On Sep 15, 2012, at 8:16 AM, Christopher Stone wrote: This script throws an error if there are items that have no quarantine bit set:
tell application "Finder" set d to target of front window as string end tell set d to POSIX path of d set cmd to "cd " & quoted form of d & ";xattr -d com.apple.quarantine *" do shell script cmd
Is there a way to stop the error from propagating from the shell to Applescript?
I thought I could just do something like: 2>/dev/null
But it doesn't stop Applescript from throwing an error.
I know of course I can just put a try-block in the script, but I'm looking for a little deeper understanding.
The problem is that xattr is returning a non-zero result code, which “do shell script” turns into a thrown error.
The AppleScript way to cope is with a try/error block.
A Unix shell technique would be to end with a non-erroring command.
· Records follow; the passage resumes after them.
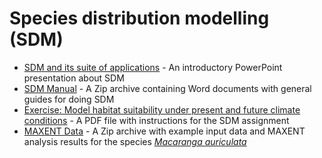 Species distribution modelling (SDM)
====================================

- [SDM and its suite of applications](Principles_SDM_Raes_2017.pptx) - An introductory 
  PowerPoint presentation about SDM
- [SDM Manual](Manual_Raes_SDM.zip) - A Zip archive containing Word documents with 
  general guides for doing SDM
- [Exercise: Model habitat suitability under present and future climate conditions](SDM_Workshop_LeidenUni_08_12_17.pdf) - 
  A PDF file with instructions for the SDM assignment
- [MAXENT Data](Maxent_data.zip) - A Zip archive with example input data and MAXENT 
  analysis results for the species [_Macaranga auriculata_](http://www.asianplant.net/MacMalBorneo/Macaranga%20auriculata.htm)


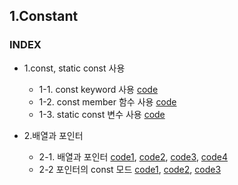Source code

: ## 1.Constant
### INDEX
* 1.const, static const 사용
    * 1-1. const keyword 사용 [code](https://github.com/csbyun-data/CPP-Pro/blob/main/chap01/Const/Using_Const.cpp)
    * 1-2. const member 함수 사용 [code](https://github.com/csbyun-data/CPP-Pro/blob/main/chap01/Const/Const_Member_Function.cpp)
    * 1-3. static const 변수 사용 [code](https://github.com/csbyun-data/CPP-Pro/blob/main/chap01/Const/Static_Const_Variable.cpp)

* 2.배열과 포인터
    * 2-1. 배열과 포인터 [code1](https://github.com/csbyun-data/CPP-Pro/blob/main/chap01/Const/Array_Pointer1.cpp), [code2](https://github.com/csbyun-data/CPP-Pro/blob/main/chap01/Const/Array_Pointer2.cpp), [code3](https://github.com/csbyun-data/CPP-Pro/blob/main/chap01/Const/Array_Pointer3.cpp), [code4](https://github.com/csbyun-data/CPP-Pro/blob/main/chap01/Const/Array_Pointer4.cpp)
    * 2-2 포인터의 const 모드 [code1](https://github.com/csbyun-data/CPP-Pro/blob/main/chap01/Const/Pointer_Const1.cpp), [code2](https://github.com/csbyun-data/CPP-Pro/blob/main/chap01/Const/Pointer_Const2.cpp), [code3](https://github.com/csbyun-data/CPP-Pro/blob/main/chap01/Const/Pointer_Const3.cpp)
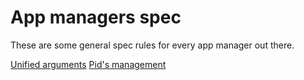 # App managers spec

These are some general spec rules for every app manager out there.

[Unified arguments](./ArgumentsSpec.md)
[Pid's management](./Pids.md)
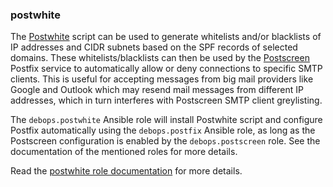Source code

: ### postwhite

The [Postwhite](https://github.com/stevejenkins/postwhite) script can be
used to generate whitelists and/or blacklists of IP addresses and CIDR
subnets based on the SPF records of selected domains. These
whitelists/blacklists can then be used by the
[Postscreen](http://www.postfix.org/POSTSCREEN_README.html) Postfix
service to automatically allow or deny connections to specific SMTP
clients. This is useful for accepting messages from big mail providers
like Google and Outlook which may resend mail messages from different IP
addresses, which in turn interferes with Postscreen SMTP client
greylisting.

The `debops.postwhite` Ansible role will install Postwhite script and
configure Postfix automatically using the `debops.postfix` Ansible role,
as long as the Postscreen configuration is enabled by the
`debops.postscreen` role. See the documentation of the mentioned roles
for more details.

Read the [postwhite role documentation](https://docs.debops.org/en/stable-3.2/ansible/roles/postwhite/) for more details.
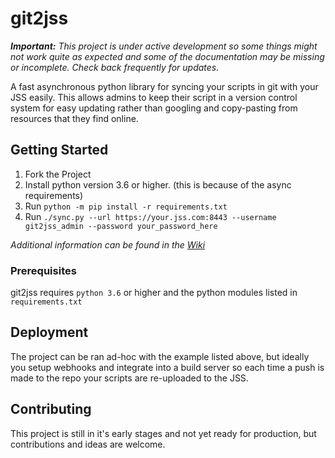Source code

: # git2jss

*__Important:__ This project is under active development so some things might not work quite as expected and some of the documentation may be missing or incomplete. Check back frequently for updates.*

A fast asynchronous python library for syncing your scripts in git with your JSS easily. This allows admins to keep their script in a version control system for easy updating rather than googling and copy-pasting from resources that they find online.


## Getting Started

1. Fork the Project
2. Install python version 3.6 or higher. (this is because of the async requirements)
3. Run `python -m pip install -r requirements.txt`
4. Run `./sync.py --url https://your.jss.com:8443 --username git2jss_admin --password your_password_here`

*Additional information can be found in the [Wiki](https://github.com/BadStreff/git2jss/wiki)*


### Prerequisites

git2jss requires `python 3.6` or higher and the python modules listed in `requirements.txt`


## Deployment

The project can be ran ad-hoc with the example listed above, but ideally you setup webhooks and integrate into a build server so each time a push is made to the repo your scripts are re-uploaded to the JSS.


## Contributing

This project is still in it's early stages and not yet ready for production, but contributions and ideas are welcome.
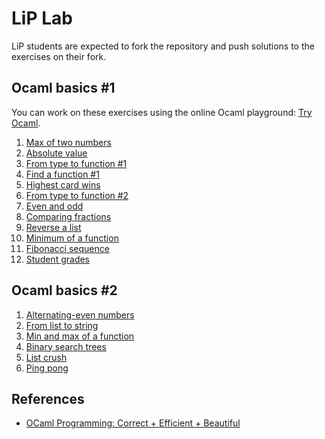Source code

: # LiP Lab

LiP students are expected to fork the repository and push solutions to the exercises on their fork.

## Ocaml basics #1

You can work on these exercises using the online Ocaml playground: [Try Ocaml](https://try.ocamlpro.com/).

1. [Max of two numbers](ocaml-basics/max-of-two/)
1. [Absolute value](ocaml-basics/absolute-value/)
1. [From type to function #1](ocaml-basics/fun-of-type-1/)
1. [Find a function #1](ocaml-basics/find-fun-1/)
1. [Highest card wins](ocaml-basics/highest-card-wins/)
1. [From type to function #2](ocaml-basics/fun-of-type-2/)
1. [Even and odd](ocaml-basics/even-odd/)
1. [Comparing fractions](ocaml-basics/fractions/)
1. [Reverse a list](ocaml-basics/rev-list)
1. [Minimum of a function](ocaml-basics/minfun)
1. [Fibonacci sequence](ocaml-basics/fibonacci-seq)
1. [Student grades](ocaml-basics/cumlaude)


## Ocaml basics #2

1. [Alternating-even numbers](ocaml-basics/alt-even)
1. [From list to string](ocaml-basics/string-of-list)
1. [Min and max of a function](ocaml-basics/minmax)
1. [Binary search trees](ocaml-basics/binary-search-tree)
1. [List crush](ocaml-basics/list-crush)
1. [Ping pong](ocaml-basics/ping-pong)

## References

- [OCaml Programming: Correct + Efficient + Beautiful](https://cs3110.github.io/textbook/cover.html)
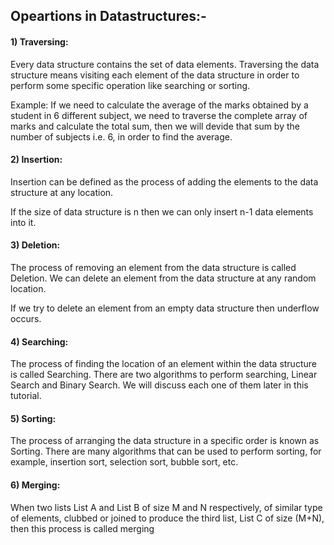 ## Opeartions in Datastructures:-

#### 1) Traversing: 
   
Every data structure contains the set of data elements. Traversing the data structure means visiting each element of the data structure in order to perform some specific operation like searching or sorting.

Example: If we need to calculate the average of the marks obtained by a student in 6 different subject, we need to traverse the complete array of marks and calculate the total sum, then we will devide that sum by the number of subjects i.e. 6, in order to find the average.

#### 2) Insertion: 
Insertion can be defined as the process of adding the elements to the data structure at any location.

If the size of data structure is n then we can only insert n-1 data elements into it.

#### 3) Deletion:
The process of removing an element from the data structure is called Deletion. We can delete an element from the data structure at any random location.

If we try to delete an element from an empty data structure then underflow occurs.

#### 4) Searching: 
The process of finding the location of an element within the data structure is called Searching. There are two algorithms to perform searching, Linear Search and Binary Search. We will discuss each one of them later in this tutorial.

#### 5) Sorting: 
The process of arranging the data structure in a specific order is known as Sorting. There are many algorithms that can be used to perform sorting, for example, insertion sort, selection sort, bubble sort, etc.

#### 6) Merging: 
When two lists List A and List B of size M and N respectively, of similar type of elements, clubbed or joined to produce the third list, List C of size (M+N), then this process is called merging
Just as an example, try this:
set cmd to "cd " & quoted form of d & ";xattr -d com.apple.quarantine *;echo Result: $?"
This will return a “Result: 1” instead of the text from xattr, which will break your script, but it will show the return value and prevent the “do shell script” from throwing. There are a variety of more robust unix solutions, though a non-zero return code is traditionally very ignorable in Unix.
Since you want the info from xattr, this isn’t a proper solution, but it does illustrate what you are asking about. ;)
In your case, catching the error would allow you to return a better string, like “Nothing has the quarantine bit set in this folder."